This guide is a revised edition of A PICTORIAL GUIDE TO THE BIRDS OF THE INDIAN SUBCONTINENT first published by Salim All and S. Dillon Ripley in 1983. As in the case of the PICTORIAL GUIDE, this publication deals with the birds of the Indian Subcontinent, viz, the countries of India, Pakistan, Nepal, Bhutan, Bangladesh and Sri Lanka, including the islands of Andaman and Nicobars, Lakshadweep and Maldives. It does not include Afghanistan and the Chagos Archipelago unlike in Rasmussen and Anderton's (2005) publication, BIRDS OF SOUTH ASIA - THE RIPLEY GUIDE.

The earlier publication had 95 colour plates by the well-known American bird painter John Henry Dick. The current edition, renamed the BIRDS OF THE INDIAN SUBCONTINENT -A FIELD GUIDE, uses these plates with additional drawings of raptors in flight, besides a few other species or races. Other changes in the plates include placement of flight diagrams next to illustrations of species and changes in the background and layout of illustrations. With these additions, the guide now has 112 plates containing illustrations of 1,251 species. Additionally, notes on a little over 100 definite/tentative species are provided without illustrations, these having resulted mostly from 'splits' of earlier described species.

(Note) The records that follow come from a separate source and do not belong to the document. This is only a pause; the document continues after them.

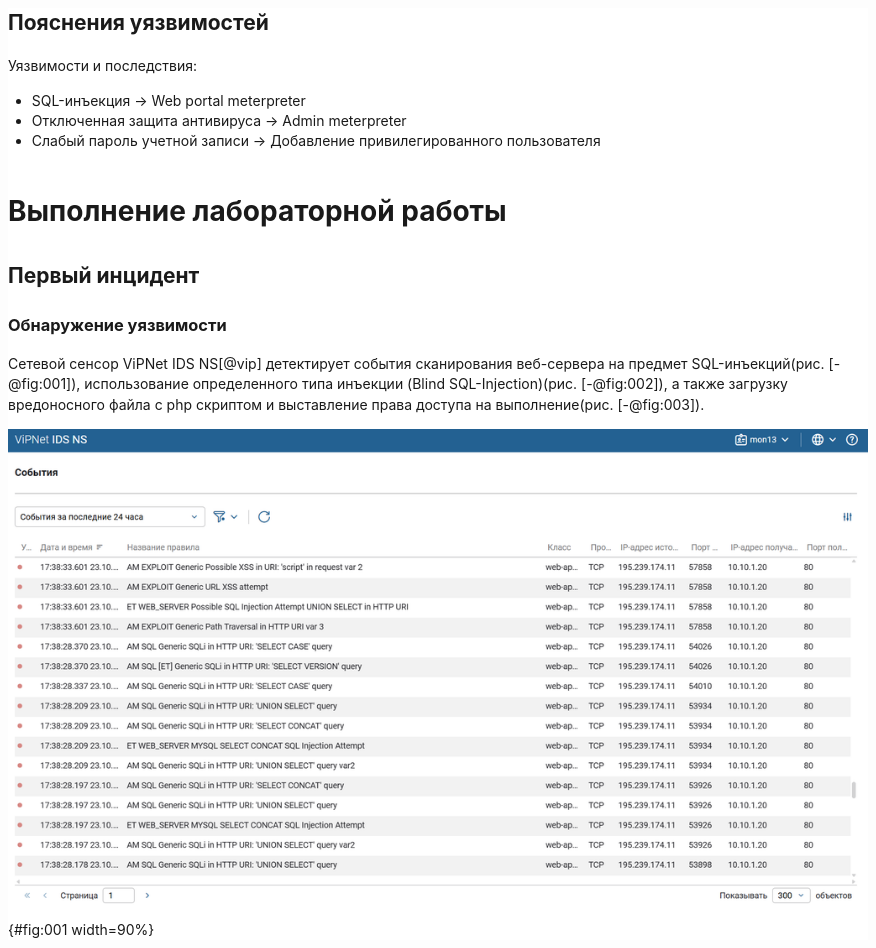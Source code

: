 ## Пояснения уязвимостей

Уязвимости и последствия:

- SQL-инъекция -> Web portal meterpreter
- Отключенная защита антивируса -> Admin meterpreter
- Слабый пароль учетной записи -> Добавление привилегированного пользователя

# Выполнение лабораторной работы

## Первый инцидент

### Обнаружение уязвимости

Сетевой сенсор ViPNet IDS NS[@vip] детектирует события сканирования веб-сервера на предмет SQL-инъекций(рис. [-@fig:001]), использование определенного типа инъекции (Blind SQL-Injection)(рис. [-@fig:002]), а также загрузку вредоносного файла с php скриптом и выставление права доступа на выполнение(рис. [-@fig:003]).

![Сканирование на предмет SQL-инъекций](image/o_1_1.png){#fig:001 width=90%}
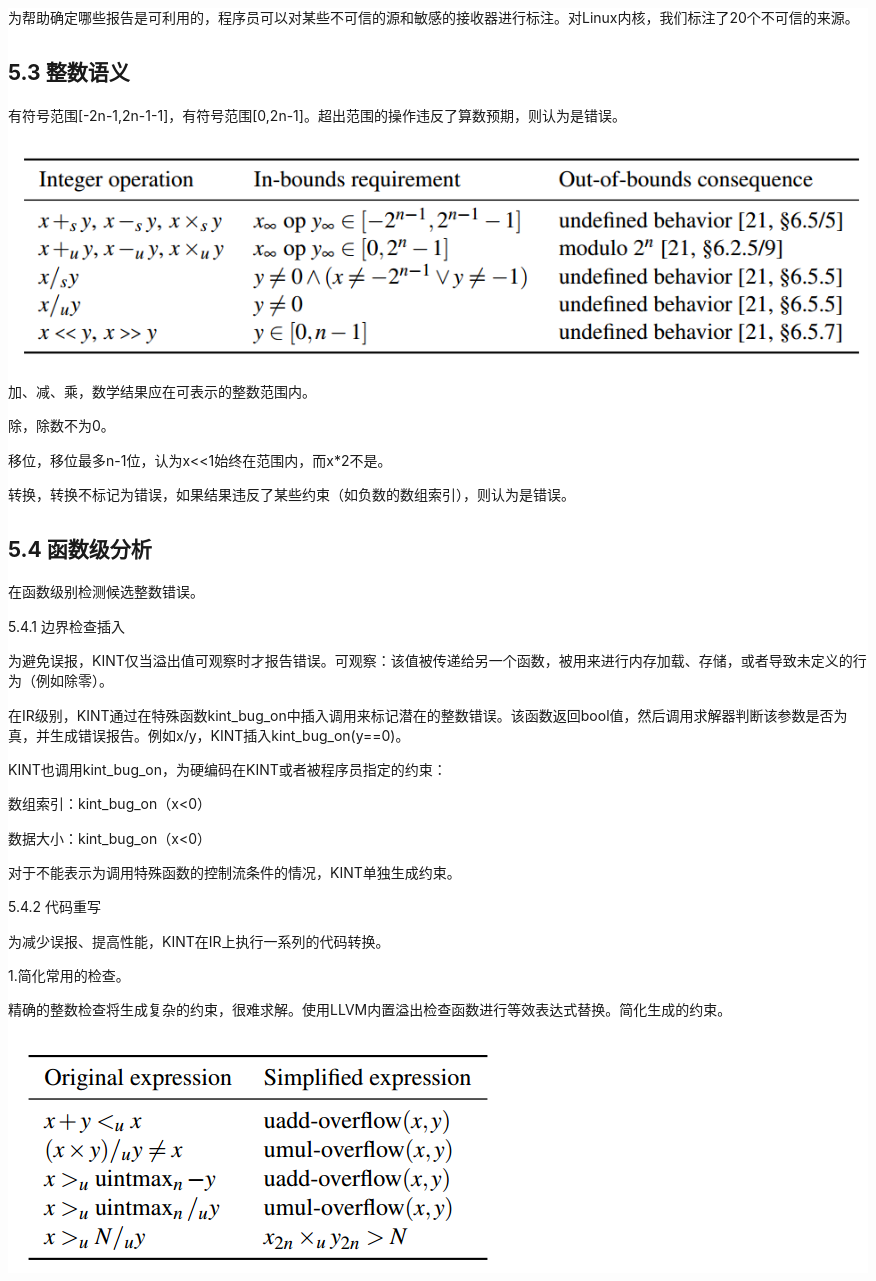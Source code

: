 为帮助确定哪些报告是可利用的，程序员可以对某些不可信的源和敏感的接收器进行标注。对Linux内核，我们标注了20个不可信的来源。

5.3 整数语义
------------

有符号范围[-2n-1,2n-1-1]，有符号范围[0,2n-1]。超出范围的操作违反了算数预期，则认为是错误。

![](media/32e5cf4c2586963a82e36092f785b954.png)

加、减、乘，数学结果应在可表示的整数范围内。

除，除数不为0。

移位，移位最多n-1位，认为x\<\<1始终在范围内，而x\*2不是。

转换，转换不标记为错误，如果结果违反了某些约束（如负数的数组索引），则认为是错误。

5.4 函数级分析
--------------

在函数级别检测候选整数错误。

5.4.1 边界检查插入

为避免误报，KINT仅当溢出值可观察时才报告错误。可观察：该值被传递给另一个函数，被用来进行内存加载、存储，或者导致未定义的行为（例如除零）。

在IR级别，KINT通过在特殊函数kint\_bug\_on中插入调用来标记潜在的整数错误。该函数返回bool值，然后调用求解器判断该参数是否为真，并生成错误报告。例如x/y，KINT插入kint\_bug\_on(y==0)。

KINT也调用kint\_bug\_on，为硬编码在KINT或者被程序员指定的约束：

数组索引：kint\_bug\_on（x\<0）

数据大小：kint\_bug\_on（x\<0）

对于不能表示为调用特殊函数的控制流条件的情况，KINT单独生成约束。

5.4.2 代码重写

为减少误报、提高性能，KINT在IR上执行一系列的代码转换。

1.简化常用的检查。

精确的整数检查将生成复杂的约束，很难求解。使用LLVM内置溢出检查函数进行等效表达式替换。简化生成的约束。

![](media/c2efe0c3260535f34a751b7bca6ea8eb.png)
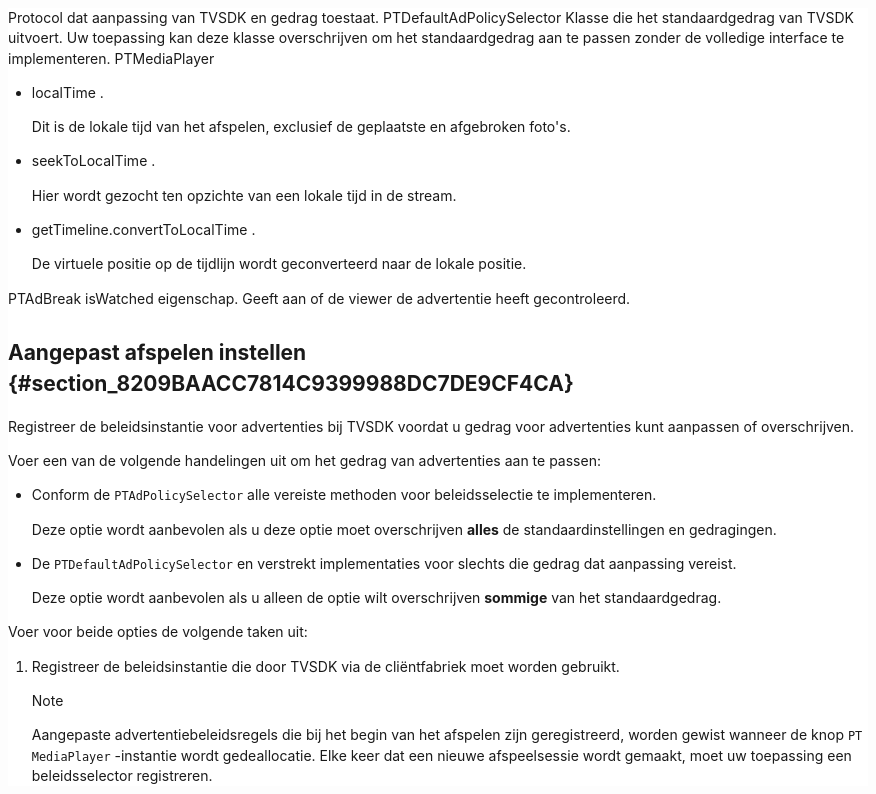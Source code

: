   <td colname="col2"> Protocol dat aanpassing van TVSDK en gedrag toestaat. </td> 
  </tr> 
  <tr> 
   <td colname="col1"> <span class="codeph"> PTDefaultAdPolicySelector </span> </td> 
   <td colname="col2"> Klasse die het standaardgedrag van TVSDK uitvoert. Uw toepassing kan deze klasse overschrijven om het standaardgedrag aan te passen zonder de volledige interface te implementeren. </td> 
  </tr> 
  <tr> 
   <td colname="col1"> <span class="codeph"> PTMediaPlayer </span> </td> 
   <td colname="col2"> 
    <ul id="ul_37700A741403448A8760FDDA68B099AA"> 
     <li id="li_B465170D449E49489C5924572BEEB4A5"> <span class="codeph"> localTime </span>. <p>Dit is de lokale tijd van het afspelen, exclusief de geplaatste en afgebroken foto's. </p> </li> 
     <li id="li_D9D68CF428904BB2B84E1BCE828A90DC"> <span class="codeph"> seekToLocalTime </span> . <p>Hier wordt gezocht ten opzichte van een lokale tijd in de stream. </p> </li> 
     <li id="li_9DBCA75537DC4824AA66B53A3FA28812"> <span class="codeph"> getTimeline.convertToLocalTime </span>. <p>De virtuele positie op de tijdlijn wordt geconverteerd naar de lokale positie. </p> </li> 
    </ul> </td> 
  </tr> 
  <tr> 
   <td colname="col1"> <span class="codeph"> PTAdBreak </span> </td> 
   <td colname="col2"> <span class="codeph"> isWatched </span> eigenschap. Geeft aan of de viewer de advertentie heeft gecontroleerd. </td> 
  </tr> 
 </tbody> 
</table>

## Aangepast afspelen instellen {#section_8209BAACC7814C9399988DC7DE9CF4CA}

Registreer de beleidsinstantie voor advertenties bij TVSDK voordat u gedrag voor advertenties kunt aanpassen of overschrijven.

Voer een van de volgende handelingen uit om het gedrag van advertenties aan te passen:

* Conform de `PTAdPolicySelector` alle vereiste methoden voor beleidsselectie te implementeren.

   Deze optie wordt aanbevolen als u deze optie moet overschrijven **alles** de standaardinstellingen en gedragingen.

* De `PTDefaultAdPolicySelector` en verstrekt implementaties voor slechts die gedrag dat aanpassing vereist.

   Deze optie wordt aanbevolen als u alleen de optie wilt overschrijven **sommige** van het standaardgedrag.

Voer voor beide opties de volgende taken uit:

1. Registreer de beleidsinstantie die door TVSDK via de cliëntfabriek moet worden gebruikt.

   >[!NOTE]
   >
   >Aangepaste advertentiebeleidsregels die bij het begin van het afspelen zijn geregistreerd, worden gewist wanneer de knop `PTMediaPlayer` -instantie wordt gedeallocatie. Elke keer dat een nieuwe afspeelsessie wordt gemaakt, moet uw toepassing een beleidsselector registreren.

Another major change in the guide is that there are species descriptions to aid field identification, which was a major lacuna in the earlier book, as there are quite a few bird species where a pictorial representation is by itself not sufficient, especially to identify similar looking birds. The species descriptions have been kept as brief as possible to enable quick identification, except for species where more detailing is required.

The family sequence follows Rasmussen and Anderton 2005 (BIRDS OF SOUTH ASIA - THE RIPLEY GUIDE) in general, and with regard to taxonomy, either adopts the (many) cases of splits given in the publication or briefs readers about them via notes in the species write-ups. As for English names, we have adopted a mix of the standardized names of Manakadan and Pittie's (2001) and those in THE RIPLEY GUIDE, factoring in changes in taxonomy, birders' acceptance of the English names since the standardized bird list and considering the need for brevity in names. The alternative names used in the recent Indian field guides have also been given within parenthesis after the adopted name, which will be of help to birders referring to more than one field guide.

The basic concept was to have the text facing the Plate. Wherever the text exceeded this limitation, a plate taken from one of the earlier publications was inserted to assure the following plate and text faced each other. The Publications, apart from the Society's Journal, where the 'filler' plates were first published are listed on the page following the half title page.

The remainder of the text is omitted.